Stocks News

Silver’s AI Boom: The Next Big Trade You Need to Know | Don’t Ignore This Chart!

key

Takeaway

  • Silver could be the next big “AI deal.”
  • While silver ETFs are seeing huge outflows, silver futures are telling a different story.
  • It is important to understand silver’s seasonal patterns and identify key levels to watch.

Over the past few years, “AI trading” has gone from being the hottest trend to becoming the centerpiece of portfolios. The reason for this shift is clear: it is hard to imagine a future technology without AI.

But while AI trading centers around common targets like semiconductors and various large-cap tech stocks, silver is a critical, yet overlooked, component that feeds the entire AI industry.

Silver’s Role in the AI ​​Industry

Silver is not the only metal in the production of AI technology. Its role is important. Without silver, AI and many electronic technologies would not exist. Silver is an indispensable metal in the production of AI technology, as it is used for thermal conductivity, semiconductor manufacturing, sensors, connectors, and solar cells.

The Silver Institute projects global silver demand this year to reach about 1.2 billion ounces, the second-highest level on record. Despite more silver being produced to meet industrial demand, analysts still believe the market will post a fourth consecutive year of deficits.

Silver’s 5-Year Seasonality Chart

Use StockCharts’ Seasonality Chart tool to examine the 5-year seasonal performance of silver ($SILVER).

Chart 1. Silver’s 5-year seasonality chart. Note the volatile quarterly performance.

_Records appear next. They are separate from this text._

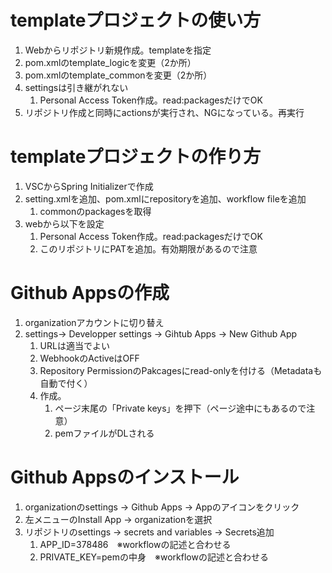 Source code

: # templateプロジェクトの使い方
1. Webからリポジトリ新規作成。templateを指定
1. pom.xmlのtemplate_logicを変更（2か所）
1. pom.xmlのtemplate_commonを変更（2か所）
1. settingsは引き継がれない
    1. Personal Access Token作成。read:packagesだけでOK
1. リポジトリ作成と同時にactionsが実行され、NGになっている。再実行

# templateプロジェクトの作り方
1. VSCからSpring Initializerで作成
1. setting.xmlを追加、pom.xmlにrepositoryを追加、workflow fileを追加
    1. commonのpackagesを取得
1. webから以下を設定
    1. Personal Access Token作成。read:packagesだけでOK
    1. このリポジトリにPATを追加。有効期限があるので注意

# Github Appsの作成
1. organizationアカウントに切り替え
1. settings-> Developper settings  -> Gihtub Apps -> New Github App
    1. URLは適当でよい
    1. WebhookのActiveはOFF
    1. Repository PermissionのPakcagesにread-onlyを付ける（Metadataも自動で付く）
    1. 作成。
        1. ページ末尾の「Private keys」を押下（ページ途中にもあるので注意）
        1. pemファイルがDLされる

# Github Appsのインストール
1. organizationのsettings -> Github Apps -> Appのアイコンをクリック
1. 左メニューのInstall App -> organizationを選択
1. リポジトリのsettings -> secrets and variables -> Secrets追加
    1. APP_ID=378486　※workflowの記述と合わせる
    1. PRIVATE_KEY=pemの中身　※workflowの記述と合わせる
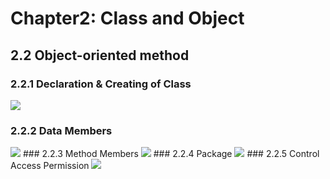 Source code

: # Chapter2: Class and Object
## 2.2 Object-oriented method
### 2.2.1 Declaration & Creating of Class
<img src="https://cloud.githubusercontent.com/assets/20150344/26129035/9fd9af7a-3a5c-11e7-930b-2f63f388cda9.png"/></br>
### 2.2.2 Data Members
<img src="https://cloud.githubusercontent.com/assets/20150344/26129475/5aca8a56-3a5e-11e7-939c-982f4487dbcc.jpg"/>
### 2.2.3 Method Members
<img src="https://cloud.githubusercontent.com/assets/20150344/26129836/f0c5f878-3a5f-11e7-9c01-c7ba9e1b3329.jpg"/>
### 2.2.4 Package
<img src="https://cloud.githubusercontent.com/assets/20150344/26129896/47e328d8-3a60-11e7-86f3-064380b58f27.jpg"/>
### 2.2.5 Control Access Permission
<img src="https://cloud.githubusercontent.com/assets/20150344/26129964/8e7efb8c-3a60-11e7-8e54-d5dfdaffbe58.jpg"/>
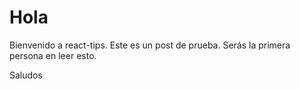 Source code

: # Hola

Bienvenido a react-tips. Este es un post de prueba. Serás la primera persona en leer esto.

Saludos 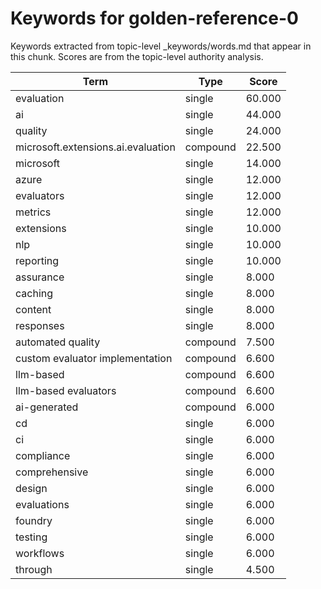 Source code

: # Keywords for golden-reference-0

Keywords extracted from topic-level _keywords/words.md that appear in this chunk.
Scores are from the topic-level authority analysis.

| Term | Type | Score |
|------|------|-------|
| evaluation | single | 60.000 |
| ai | single | 44.000 |
| quality | single | 24.000 |
| microsoft.extensions.ai.evaluation | compound | 22.500 |
| microsoft | single | 14.000 |
| azure | single | 12.000 |
| evaluators | single | 12.000 |
| metrics | single | 12.000 |
| extensions | single | 10.000 |
| nlp | single | 10.000 |
| reporting | single | 10.000 |
| assurance | single | 8.000 |
| caching | single | 8.000 |
| content | single | 8.000 |
| responses | single | 8.000 |
| automated quality | compound | 7.500 |
| custom evaluator implementation | compound | 6.600 |
| llm-based | compound | 6.600 |
| llm-based evaluators | compound | 6.600 |
| ai-generated | compound | 6.000 |
| cd | single | 6.000 |
| ci | single | 6.000 |
| compliance | single | 6.000 |
| comprehensive | single | 6.000 |
| design | single | 6.000 |
| evaluations | single | 6.000 |
| foundry | single | 6.000 |
| testing | single | 6.000 |
| workflows | single | 6.000 |
| through | single | 4.500 |
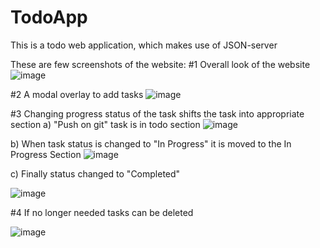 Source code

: # TodoApp
This is a todo web application, which makes use of JSON-server

These are few screenshots of the website:
#1 Overall look of the website
![image](https://github.com/Rhemaria01/TodoApp/assets/88653368/a93aa80b-0ce8-4b5d-bb0a-ae23e25ac32a)

#2 A modal overlay to add tasks
![image](https://github.com/Rhemaria01/TodoApp/assets/88653368/97a5fdce-c237-4b0f-a262-4d9828e0e084)

#3 Changing progress status of the task shifts the task into appropriate section
a) "Push on git" task is in todo section
![image](https://github.com/Rhemaria01/TodoApp/assets/88653368/e216a740-cd6d-4d93-9855-532222ff5224)

b) When task status is changed to "In Progress" it is moved to the In Progress Section
![image](https://github.com/Rhemaria01/TodoApp/assets/88653368/18da0bf4-1167-4712-83ff-c6df25775874)

c) Finally status changed to "Completed"

![image](https://github.com/Rhemaria01/TodoApp/assets/88653368/0e473369-7157-47f7-b73a-b0b1c5670ec7)

#4 If no longer needed tasks can be deleted

![image](https://github.com/Rhemaria01/TodoApp/assets/88653368/7df5a916-e70e-4fd3-9c93-2f8e7fd8430b)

First, why a 5-year seasonal chart? The answer is that it puts more weight on the industrial demand for silver and AI trading that started in the year before the COVID lockdown. Still, if the market has been undersupplied for 4 years and demand has continued to grow, you might wonder if the current price has somehow been ‘suppressed’, setting the stage for a big surge.

  • Over the past four years, silver has returned an average of 8.5% this month (the average return is at the bottom of the bar).
  • August and September show the summer slump, with September’s numbers looking particularly bleak.
  • October through December were the best months, outperforming March through May in terms of average returns and even closing rates to some extent (these figures are shown above the bars).

Silver’s macro view shows a major breakthrough.

Looking back on the silver’s performance over the past 16 yearsPlatinum is trading outside of a wide (and very ugly) four-year trading range.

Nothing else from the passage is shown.